Product and Technology

Data Clean Rooms Explained: What You Need to Know About Privacy-First Collaboration

Digital illustration of a data clean rooms diagram

If you ask any advertiser about the most disruptive factor in recent years, they’ll probably hesitate between two contenders: privacy and AI. While AI is poised to have a transformative impact far beyond advertising in the future, one thing is certain: No organization today can address use cases involving consumer data without prioritizing privacy.

Before we dive into the world of data clean rooms, let’s take a quick trip back in time to set the stage.

Governments take action for consumer privacy

The rise of the internet allowed organizations to start collecting consumer data at unprecedented scale — more efficiently than ever before, but often with little regard for how that data was collected in the first place.

It wasn’t until 2016 that a government took decisive action to address growing consumer privacy concerns. Europe led the charge by introducing the General Data Protection Regulation (GDPR), its first comprehensive privacy law.

In the United States, California followed suit in 2018 with the California Consumer Privacy Act (CCPA), strengthening it in 2020 to further protect consumers — and impose stricter rules on businesses.

The snowball effect is real: More states, including Colorado, Connecticut, Florida, Montana, Oregon and Utah, have recently implemented their own privacy regulations, with others poised to join the trend.

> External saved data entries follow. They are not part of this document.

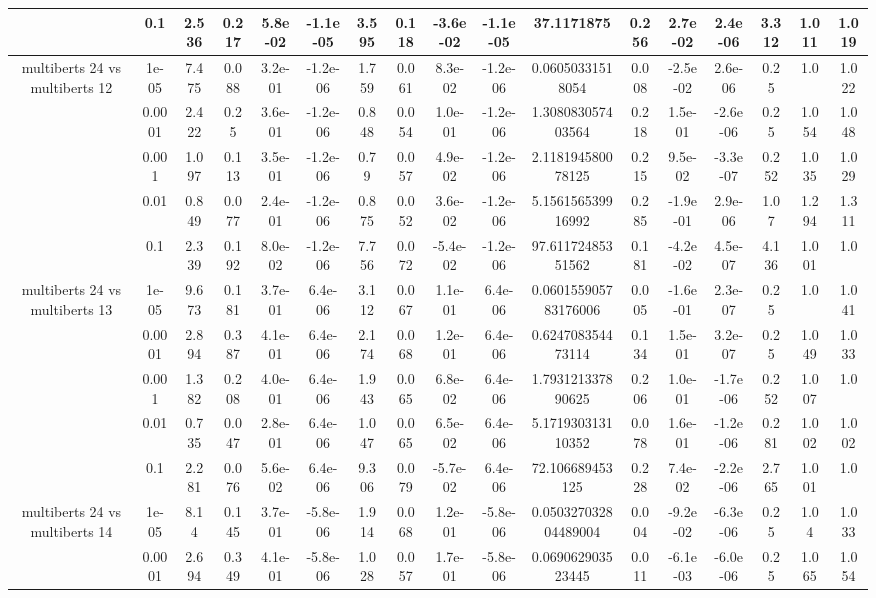 \begin{tabular}{|c|c|c|c|c|c|c|c|c|c|c|c|c|c|c|c|c|}
 & 0.1 & 2.536 & 0.217 & 5.8e-02 & -1.1e-05 & 3.595 & 0.118 & -3.6e-02 & -1.1e-05 & 37.1171875 & 0.256 & 2.7e-02 & 2.4e-06 & 3.312 & 1.011 & 1.019 \\
\hline
\multirow{5}{*}{multiberts 24 vs multiberts 12} & 1e-05 & 7.475 & 0.088 & 3.2e-01 & -1.2e-06 & 1.759 & 0.061 & 8.3e-02 & -1.2e-06 & 0.06050331518054 & 0.008 & -2.5e-02 & 2.6e-06 & 0.25 & 1.0 & 1.022 \\
 & 0.0001 & 2.422 & 0.25 & 3.6e-01 & -1.2e-06 & 0.848 & 0.054 & 1.0e-01 & -1.2e-06 & 1.308083057403564 & 0.218 & 1.5e-01 & -2.6e-06 & 0.25 & 1.054 & 1.048 \\
 & 0.001 & 1.097 & 0.113 & 3.5e-01 & -1.2e-06 & 0.79 & 0.057 & 4.9e-02 & -1.2e-06 & 2.118194580078125 & 0.215 & 9.5e-02 & -3.3e-07 & 0.252 & 1.035 & 1.029 \\
 & 0.01 & 0.849 & 0.077 & 2.4e-01 & -1.2e-06 & 0.875 & 0.052 & 3.6e-02 & -1.2e-06 & 5.156156539916992 & 0.285 & -1.9e-01 & 2.9e-06 & 1.07 & 1.294 & 1.311 \\
 & 0.1 & 2.339 & 0.192 & 8.0e-02 & -1.2e-06 & 7.756 & 0.072 & -5.4e-02 & -1.2e-06 & 97.61172485351562 & 0.181 & -4.2e-02 & 4.5e-07 & 4.136 & 1.001 & 1.0 \\
\hline
\multirow{5}{*}{multiberts 24 vs multiberts 13} & 1e-05 & 9.673 & 0.181 & 3.7e-01 & 6.4e-06 & 3.112 & 0.067 & 1.1e-01 & 6.4e-06 & 0.060155905783176006 & 0.005 & -1.6e-01 & 2.3e-07 & 0.25 & 1.0 & 1.041 \\
 & 0.0001 & 2.894 & 0.387 & 4.1e-01 & 6.4e-06 & 2.174 & 0.068 & 1.2e-01 & 6.4e-06 & 0.624708354473114 & 0.134 & 1.5e-01 & 3.2e-07 & 0.25 & 1.049 & 1.033 \\
 & 0.001 & 1.382 & 0.208 & 4.0e-01 & 6.4e-06 & 1.943 & 0.065 & 6.8e-02 & 6.4e-06 & 1.793121337890625 & 0.206 & 1.0e-01 & -1.7e-06 & 0.252 & 1.007 & 1.0 \\
 & 0.01 & 0.735 & 0.047 & 2.8e-01 & 6.4e-06 & 1.047 & 0.065 & 6.5e-02 & 6.4e-06 & 5.171930313110352 & 0.078 & 1.6e-01 & -1.2e-06 & 0.281 & 1.002 & 1.002 \\
 & 0.1 & 2.281 & 0.076 & 5.6e-02 & 6.4e-06 & 9.306 & 0.079 & -5.7e-02 & 6.4e-06 & 72.106689453125 & 0.228 & 7.4e-02 & -2.2e-06 & 2.765 & 1.001 & 1.0 \\
\hline
\multirow{5}{*}{multiberts 24 vs multiberts 14} & 1e-05 & 8.14 & 0.145 & 3.7e-01 & -5.8e-06 & 1.914 & 0.068 & 1.2e-01 & -5.8e-06 & 0.050327032804489004 & 0.004 & -9.2e-02 & -6.3e-06 & 0.25 & 1.04 & 1.033 \\
 & 0.0001 & 2.694 & 0.349 & 4.1e-01 & -5.8e-06 & 1.028 & 0.057 & 1.7e-01 & -5.8e-06 & 0.069062903523445 & 0.011 & -6.1e-03 & -6.0e-06 & 0.25 & 1.065 & 1.054 \\

\end{tabular}
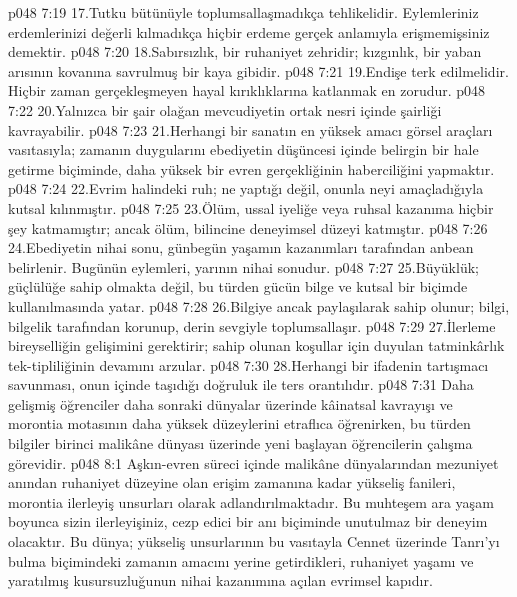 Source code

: \vs p048 7:19 17.\bibnobreakspace Tutku bütünüyle toplumsallaşmadıkça tehlikelidir. Eylemleriniz erdemlerinizi değerli kılmadıkça hiçbir erdeme gerçek anlamıyla erişmemişsiniz demektir.
\vs p048 7:20 18.\bibnobreakspace Sabırsızlık, bir ruhaniyet zehridir; kızgınlık, bir yaban arısının kovanına savrulmuş bir kaya gibidir.
\vs p048 7:21 19.\bibnobreakspace Endişe terk edilmelidir. Hiçbir zaman gerçekleşmeyen hayal kırıklıklarına katlanmak en zorudur.
\vs p048 7:22 20.\bibnobreakspace Yalnızca bir şair olağan mevcudiyetin ortak nesri içinde şairliği kavrayabilir.
\vs p048 7:23 21.\bibnobreakspace Herhangi bir sanatın en yüksek amacı görsel araçları vasıtasıyla; zamanın duygularını ebediyetin düşüncesi içinde belirgin bir hale getirme biçiminde, daha yüksek bir evren gerçekliğinin haberciliğini yapmaktır.
\vs p048 7:24 22.\bibnobreakspace Evrim halindeki ruh; ne yaptığı değil, onunla neyi amaçladığıyla kutsal kılınmıştır.
\vs p048 7:25 23.\bibnobreakspace Ölüm, ussal iyeliğe veya ruhsal kazanıma hiçbir şey katmamıştır; ancak ölüm,  bilincine deneyimsel düzeyi katmıştır.
\vs p048 7:26 24.\bibnobreakspace Ebediyetin nihai sonu, günbegün yaşamın kazanımları tarafından anbean belirlenir. Bugünün eylemleri, yarının nihai sonudur.
\vs p048 7:27 25.\bibnobreakspace Büyüklük; güçlülüğe sahip olmakta değil, bu türden gücün bilge ve kutsal bir biçimde kullanılmasında yatar.
\vs p048 7:28 26.\bibnobreakspace Bilgiye ancak paylaşılarak sahip olunur; bilgi, bilgelik tarafından korunup, derin sevgiyle toplumsallaşır.
\vs p048 7:29 27.\bibnobreakspace İlerleme bireyselliğin gelişimini gerektirir; sahip olunan koşullar için duyulan tatminkârlık tek\hyp{}tipliliğinin devamını arzular.
\vs p048 7:30 28.\bibnobreakspace Herhangi bir ifadenin tartışmacı savunması, onun içinde taşıdığı doğruluk ile ters orantılıdır.
\vs p048 7:31 Daha gelişmiş öğrenciler daha sonraki dünyalar üzerinde kâinatsal kavrayışı ve morontia motasının daha yüksek düzeylerini etraflıca öğrenirken, bu türden bilgiler birinci malikâne dünyası üzerinde yeni başlayan öğrencilerin çalışma görevidir.
\vs p048 8:1 Aşkın\hyp{}evren süreci içinde malikâne dünyalarından mezuniyet anından ruhaniyet düzeyine olan erişim zamanına kadar yükseliş fanileri, morontia ilerleyiş unsurları olarak adlandırılmaktadır. Bu muhteşem ara yaşam boyunca sizin ilerleyişiniz, cezp edici bir anı biçiminde unutulmaz bir deneyim olacaktır. Bu dünya; yükseliş unsurlarının bu vasıtayla Cennet üzerinde Tanrı’yı bulma biçimindeki zamanın amacını yerine getirdikleri, ruhaniyet yaşamı ve yaratılmış kusursuzluğunun nihai kazanımına açılan evrimsel kapıdır.

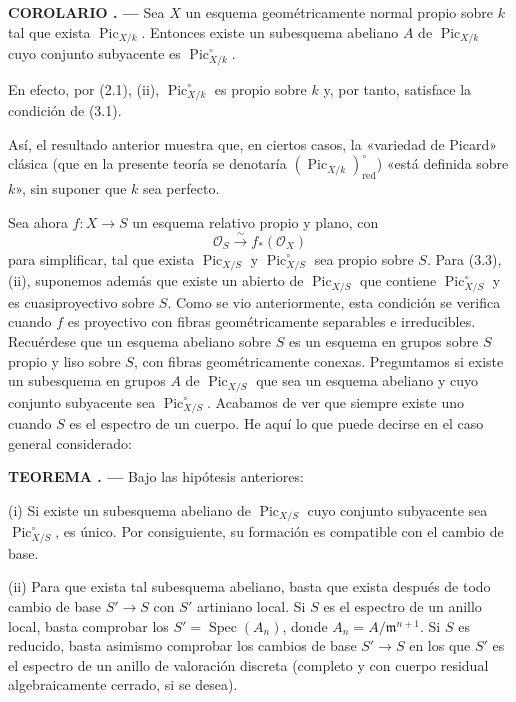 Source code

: \documentclass[11pt,twoside,openany]{book}
\numberwithin{equation}{section}
\newcommand{\src}[1]{%
  \phantomsection\hypertarget{src:#1}{}%
  \marginpar{\raggedleft\footnotesize\sffamily #1}%
}
\theoremstyle{plain}
\theoremstyle{definition}
\theoremstyle{remark}
\newcommand{\result}[2]{%
  \par\medskip\noindent\textbf{#1%
  \if\relax\detokenize{#2}\relax\else\space#2\fi. ---}\enspace
}
\newcommand{\FgaUnitKey}{frontmatter}
\renewcommand{\src}[1]{%
  \phantomsection\hypertarget{src:\FgaUnitKey:#1}{}%
  \marginpar{\raggedleft\footnotesize\sffamily #1}%
}
\theoremstyle{plain}
\theoremstyle{definition}
\theoremstyle{remark}
\begin{document}
\result{COROLARIO}{3.2} Sea $X$ un esquema geométricamente normal propio sobre $k$ tal que
exista $\operatorname{Pic}_{X/k}$. Entonces existe un subesquema abeliano $A$
de $\operatorname{Pic}_{X/k}$ cuyo conjunto subyacente es
$\operatorname{Pic}_{X/k}^\circ$.

En efecto, por (2.1), (ii), $\operatorname{Pic}_{X/k}^\circ$ es propio sobre
$k$ y, por tanto, satisface la condición de (3.1).

\src{237}
Así, el resultado anterior muestra que, en ciertos casos, la «variedad de
Picard» clásica (que en la presente teoría se denotaría
$(\operatorname{Pic}_{X/k})_{\mathrm{red}}^\circ$) «está definida sobre $k$»,
sin suponer que $k$ sea perfecto.

Sea ahora $f:X\longrightarrow S$ un esquema relativo propio y plano, con
\[
\mathcal O_S\xrightarrow{\sim}f_*(\mathcal O_X)
\]
para simplificar, tal que exista $\operatorname{Pic}_{X/S}$ y
$\operatorname{Pic}_{X/S}^\circ$ sea propio sobre $S$. Para (3.3), (ii),
suponemos además que existe un abierto de $\operatorname{Pic}_{X/S}$ que
contiene $\operatorname{Pic}_{X/S}^\circ$ y es cuasiproyectivo sobre $S$. Como
se vio anteriormente, esta condición se verifica cuando $f$ es proyectivo con
fibras geométricamente separables e irreducibles. Recuérdese que un esquema
abeliano sobre $S$ es un esquema en grupos sobre $S$ propio y liso sobre $S$,
con fibras geométricamente conexas. Preguntamos si existe un subesquema en
grupos $A$ de $\operatorname{Pic}_{X/S}$ que sea un esquema abeliano y cuyo
conjunto subyacente sea $\operatorname{Pic}_{X/S}^\circ$. Acabamos de ver que
siempre existe uno cuando $S$ es el espectro de un cuerpo. He aquí lo que puede
decirse en el caso general considerado:

\result{TEOREMA}{3.3} Bajo las hipótesis anteriores:

\noindent(i) Si existe un subesquema abeliano de
$\operatorname{Pic}_{X/S}$ cuyo conjunto subyacente sea
$\operatorname{Pic}_{X/S}^\circ$, es único. Por consiguiente, su formación es
compatible con el cambio de base.

\noindent(ii) Para que exista tal subesquema abeliano, basta que exista después
de todo cambio de base $S'\longrightarrow S$ con $S'$ artiniano local. Si $S$
es el espectro de un anillo local, basta comprobar los
$S'=\operatorname{Spec}(A_n)$, donde $A_n=A/\mathfrak m^{n+1}$. Si $S$ es
reducido, basta asimismo comprobar los cambios de base
$S'\longrightarrow S$ en los que $S'$ es el espectro de un anillo de
valoración discreta (completo y con cuerpo residual algebraicamente cerrado,
si se desea).
\end{document}
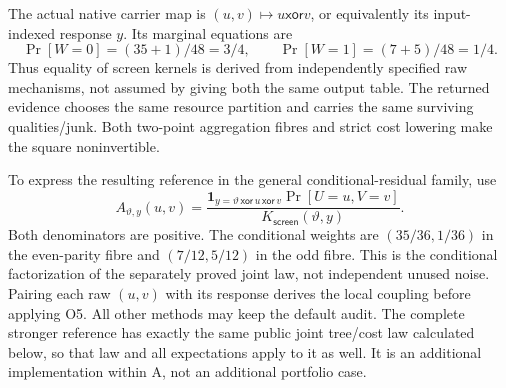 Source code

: The actual native carrier map is $(u,v)\mapsto u\mathbin{\mathsf{xor}}v$,
or equivalently its input-indexed response $y$. Its marginal equations are
\[
\Pr[W=0]=(35+1)/48=3/4,\qquad
\Pr[W=1]=(7+5)/48=1/4.
\]
Thus equality of screen kernels is derived from independently specified
raw mechanisms, not assumed by giving both the same output table.
The returned evidence chooses the same resource partition and carries
the same surviving qualities/junk. Both two-point aggregation fibres
and strict cost lowering make the square noninvertible.

To express the resulting reference in the general conditional-residual
family, use
\[
A_{\vartheta,y}(u,v)=
\frac{\mathbf1_{y=\vartheta\,\mathsf{xor}\,u\,\mathsf{xor}\,v}
      \Pr[U=u,V=v]}{K_{\mathsf{screen}}(\vartheta,y)}.
\]
Both denominators are positive. The conditional weights are
$(35/36,1/36)$ in the even-parity fibre and $(7/12,5/12)$ in the odd
fibre. This is the conditional factorization of the separately proved
joint law, not independent unused noise. Pairing each raw $(u,v)$ with
its response derives the local coupling before applying O5.
All other methods may keep the default audit. The complete stronger
reference has exactly the same public joint tree/cost law calculated
below, so that law and all expectations apply to it as well. It is an
additional implementation within A, not an additional portfolio case.

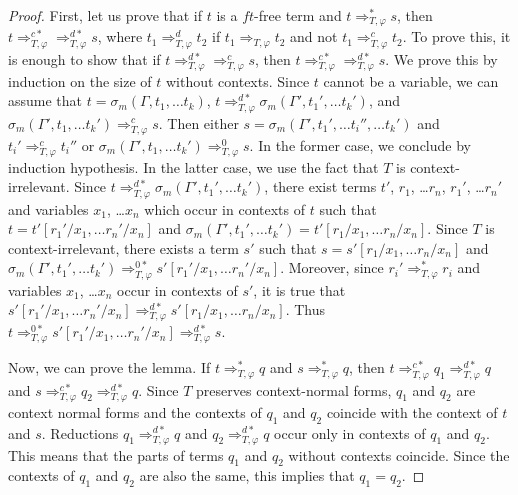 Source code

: \documentclass[reqno]{amsart}
\theoremstyle{definition}
\theoremstyle{remark}
\newcommand{\ft}{\mathit{ft}}
\numberwithin{figure}{section}
\begin{document}
\begin{proof}
First, let us prove that if $t$ is a $\ft$-free term and $t \Rightarrow_{T,\varphi}^* s$, then $t \Rightarrow_{T,\varphi}^{c*} \Rightarrow_{T,\varphi}^{d*} s$,
where $t_1 \Rightarrow_{T,\varphi}^d t_2$ if $t_1 \Rightarrow_{T,\varphi} t_2$ and not $t_1 \Rightarrow_{T,\varphi}^c t_2$.
To prove this, it is enough to show that if $t \Rightarrow_{T,\varphi}^{d*} \Rightarrow_{T,\varphi}^c s$, then $t \Rightarrow_{T,\varphi}^{c*} \Rightarrow_{T,\varphi}^{d*} s$.
We prove this by induction on the size of $t$ without contexts.
Since $t$ cannot be a variable, we can assume that $t = \sigma_m(\Gamma, t_1, \ldots t_k)$, $t \Rightarrow_{T,\varphi}^{d*} \sigma_m(\Gamma', t_1', \ldots t_k')$, and $\sigma_m(\Gamma', t_1, \ldots t_k') \Rightarrow_{T,\varphi}^c s$.
Then either $s = \sigma_m(\Gamma', t_1', \ldots t_i'', \ldots t_k')$ and $t_i' \Rightarrow_{T,\varphi}^c t_i''$ or $\sigma_m(\Gamma', t_1, \ldots t_k') \Rightarrow_{T,\varphi}^0 s$.
In the former case, we conclude by induction hypothesis.
In the latter case, we use the fact that $T$ is context-irrelevant.
Since $t \Rightarrow_{T,\varphi}^{d*} \sigma_m(\Gamma', t_1', \ldots t_k')$, there exist terms $t'$, $r_1$, \ldots $r_n$, $r_1'$, \ldots $r_n'$ and variables $x_1$, \ldots $x_n$ which occur in contexts of $t$
such that $t = t'[r_1'/x_1, \ldots r_n'/x_n]$ and $\sigma_m(\Gamma', t_1', \ldots t_k') = t'[r_1/x_1, \ldots r_n/x_n]$.
Since $T$ is context-irrelevant, there exists a term $s'$ such that $s = s'[r_1/x_1, \ldots r_n/x_n]$ and $\sigma_m(\Gamma', t_1', \ldots t_k') \Rightarrow_{T,\varphi}^{0*} s'[r_1'/x_1, \ldots r_n'/x_n]$.
Moreover, since $r_i' \Rightarrow_{T,\varphi}^* r_i$ and variables $x_1$, \ldots $x_n$ occur in contexts of $s'$, it is true that $s'[r_1'/x_1, \ldots r_n'/x_n] \Rightarrow_{T,\varphi}^{d*} s'[r_1/x_1, \ldots r_n/x_n]$.
Thus $t \Rightarrow_{T,\varphi}^{0*} s'[r_1'/x_1, \ldots r_n'/x_n] \Rightarrow_{T,\varphi}^{d*} s$.

Now, we can prove the lemma.
If $t \Rightarrow_{T,\varphi}^* q$ and $s \Rightarrow_{T,\varphi}^* q$, then $t \Rightarrow_{T,\varphi}^{c*} q_1 \Rightarrow_{T,\varphi}^{d*} q$ and $s \Rightarrow_{T,\varphi}^{c*} q_2 \Rightarrow_{T,\varphi}^{d*} q$.
Since $T$ preserves context-normal forms, $q_1$ and $q_2$ are context normal forms and the contexts of $q_1$ and $q_2$ coincide with the context of $t$ and $s$.
Reductions $q_1 \Rightarrow_{T,\varphi}^{d*} q$ and $q_2 \Rightarrow_{T,\varphi}^{d*} q$ occur only in contexts of $q_1$ and $q_2$.
This means that the parts of terms $q_1$ and $q_2$ without contexts coincide.
Since the contexts of $q_1$ and $q_2$ are also the same, this implies that $q_1 = q_2$.
\end{proof}
\end{document}
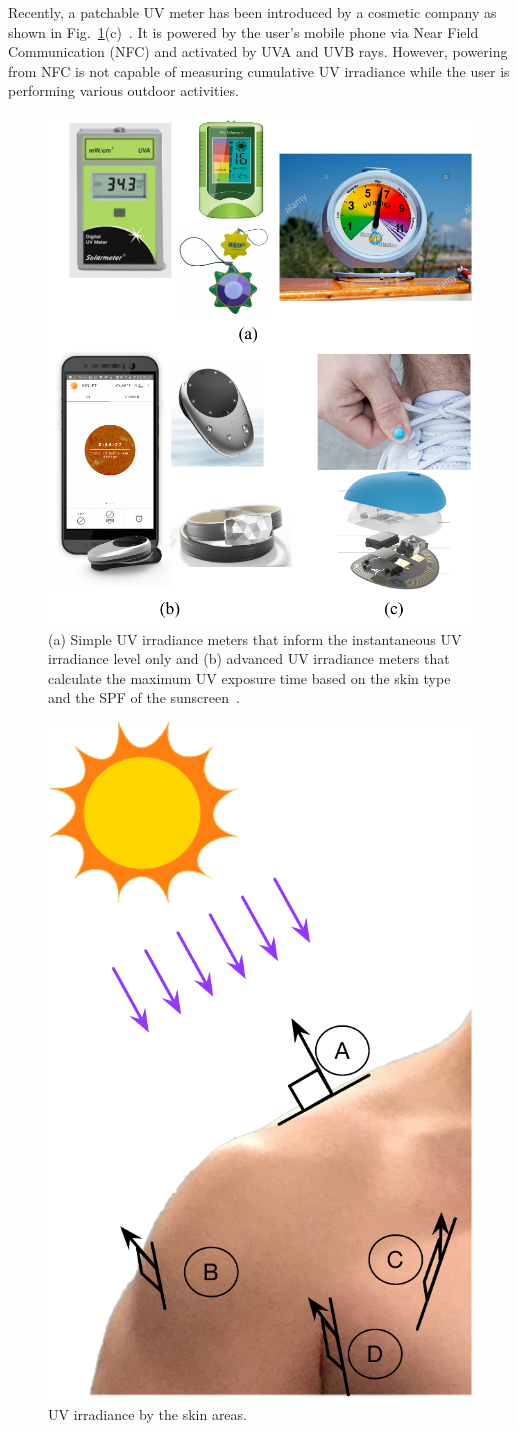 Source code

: \documentclass[journal]{IEEEtran}
\begin{document}
Recently, a patchable UV meter has been introduced by a cosmetic company as shown in Fig.~\ref{fig:UVI_meters}(c)~\cite{LOreal}. It is powered by the user's mobile phone via Near Field Communication (NFC) and activated by UVA and UVB rays. However, powering from NFC is not capable of measuring cumulative UV irradiance while the user is performing various outdoor activities.

\begin{figure}
\centering
\includegraphics[width=0.8\hsize]{Figures/UVI_meter.pdf}
\caption{(a) Simple UV irradiance meters that inform the instantaneous UV irradiance level only and (b) advanced UV irradiance meters that calculate the maximum UV exposure time based on the skin type and the SPF of the sunscreen~\cite{Netatmo, Ultra, LOreal}.}
\label{fig:UVI_meters}
\end{figure}

\begin{figure}
\centering
\includegraphics[width=0.4\hsize]{Figures/UV_skin_areas.pdf}
\caption{UV irradiance by the skin areas.}
\label{fig:UV_exposure_skin}
\end{figure}
\end{document}
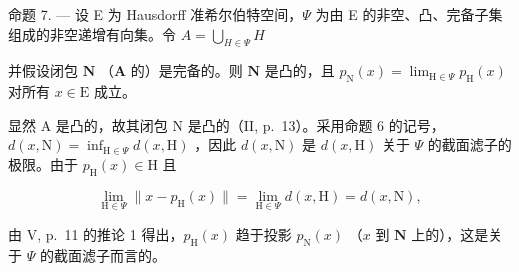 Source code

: 命题 7. --- 设 E 为 Hausdorff 准希尔伯特空间，\(\Psi\) 为由 E 的非空、凸、完备子集组成的非空递增有向集。令 \(A = \bigcup_{H \in \Psi} H\)

并假设闭包 \(\mathbf{N}\) （\(\mathbf{A}\) 的）是完备的。则 \(\mathbf{N}\) 是凸的，且 \(p_{\mathrm{N}}(x) = \lim_{\mathrm{H}\in \Psi}p_{\mathrm{H}}(x)\) 对所有 \(x\in \mathrm{E}\) 成立。

显然 A 是凸的，故其闭包 N 是凸的（II, p.~13）。采用命题 6 的记号，\(d(x, \mathrm{N}) = \inf_{\mathrm{H} \in \Psi} d(x, \mathrm{H})\) ，因此 \(d(x, \mathrm{N})\) 是 \(d(x, \mathrm{H})\) 关于 \(\Psi\) 的截面滤子的极限。由于 \(p_{\mathrm{H}}(x) \in \mathrm{H}\) 且

\[
\lim _ {\mathrm{H} \in \Psi} \| x - p _ {\mathrm{H}} (x) \| = \lim _ {\mathrm{H} \in \Psi} d (x, \mathrm{H}) = d (x, \mathrm{N}),
\]

由 V, p.~11 的推论 1 得出，\(p_{\mathrm{H}}(x)\) 趋于投影 \(p_{\mathrm{N}}(x)\) （\(x\) 到 \(\mathbf{N}\) 上的），这是关于 \(\Psi\) 的截面滤子而言的。

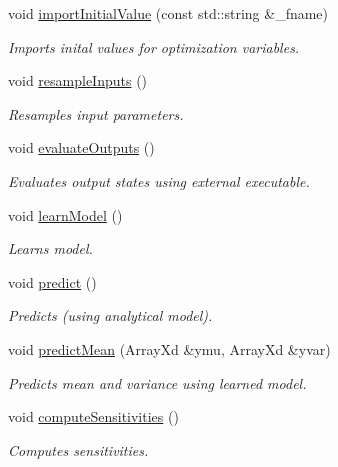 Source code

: \begin{DoxyCompactItemize}
void \hyperlink{class_go_s_u_m_1_1_c_container_ade21d5810c661e695dfcc15e801a3282}{import\-Initial\-Value} (const std\-::string \&\-\_\-fname)
\begin{DoxyCompactList}\small\item\em Imports inital values for optimization variables. \end{DoxyCompactList}\item 
void \hyperlink{class_go_s_u_m_1_1_c_container_acc0b74915eadfc081735860c2611b818}{resample\-Inputs} ()
\begin{DoxyCompactList}\small\item\em Resamples input parameters. \end{DoxyCompactList}\item 
void \hyperlink{class_go_s_u_m_1_1_c_container_ae1811c5957b8dda68a7aacb507b39d16}{evaluate\-Outputs} ()
\begin{DoxyCompactList}\small\item\em Evaluates output states using external executable. \end{DoxyCompactList}\item 
void \hyperlink{class_go_s_u_m_1_1_c_container_af9ad216aef4fa11d5a3bfaf388e37608}{learn\-Model} ()
\begin{DoxyCompactList}\small\item\em Learns model. \end{DoxyCompactList}\item 
void \hyperlink{class_go_s_u_m_1_1_c_container_a2f3c28757a614f4f51c059965fe5d874}{predict} ()
\begin{DoxyCompactList}\small\item\em Predicts (using analytical model). \end{DoxyCompactList}\item 
void \hyperlink{class_go_s_u_m_1_1_c_container_a3e52f16e061cdb5475c2815ea790013f}{predict\-Mean} (Array\-Xd \&ymu, Array\-Xd \&yvar)
\begin{DoxyCompactList}\small\item\em Predicts mean and variance using learned model. \end{DoxyCompactList}\item 
void \hyperlink{class_go_s_u_m_1_1_c_container_ae0a6897c8af924d015b2517e78e86a15}{compute\-Sensitivities} ()
\begin{DoxyCompactList}\small\item\em Computes sensitivities. \end{DoxyCompactList}\item 

\end{DoxyCompactItemize}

Globally, the movement is unstoppable. Data protection and privacy laws are now present in 71% of countries, according to the United Nations Conference on Trade and Development, and new legislation continues to roll out and evolve.

Tech companies respond with privacy-protection initiatives

In addition to government regulations, large tech companies have been rolling out their own privacy-focused initiatives in recent years. Among the most controversial — and widely discussed — efforts is the ongoing shift around third-party cookies, an element that has been the backbone of the advertising industry since the 1990s.

After years of announcements and delays, Google has opted to maintain third-party cookies in Chrome for now — no immediate cookie-apocalypse — but with tighter restrictions on access and usage expected in the future, including controls such as user consent.

According to eMarketer, up to 87% of web traffic could soon be freed from third-party cookies once Google’s consent-based solution rolls out and Microsoft eliminates third-party cookies in its Edge browser. Meanwhile, major browsers such as Apple Safari and Mozilla Firefox have already made third-party cookies inaccessible.

But it’s not just about cookies. Both Google and Apple continue to roll out consumer privacy initiatives. For instance, Apple’s App Tracking Transparency (ATT), introduced in 2021, requires apps to obtain explicit user consent before collecting device identifiers for advertising purposes.

Ultimately, these changes are transforming the entire ecosystem of advertising "currencies."

Data clean rooms: Where it all began

Around the time the first consumer privacy regulations were being introduced, another major shift was shaking up the advertising industry: Google announced it would stop sending log-level data back to advertisers.

Here’s the issue: These logs are essential for advertisers to analyze campaign performance. Without access to this data, organizations are left flying blind, unable to optimize their strategies or budgets effectively.

To address this challenge, Google introduced Ads Data Hub — a solution designed to allow advertisers to continue running analytics and reporting on their campaigns. The catch? Advertisers could no longer directly see or extract the log-level data. Instead, the platform provided a privacy-preserving environment for data analysis.

The term “next generation insights and reporting” was used at the time to describe this new approach — which would eventually become data clean room technology.

What is a data clean room?

It’s hard to say exactly what causes a specific technology category to take off, but one sign it’s gaining traction is when it gets its own widely recognized acronym. Enter data clean rooms, or DCRs.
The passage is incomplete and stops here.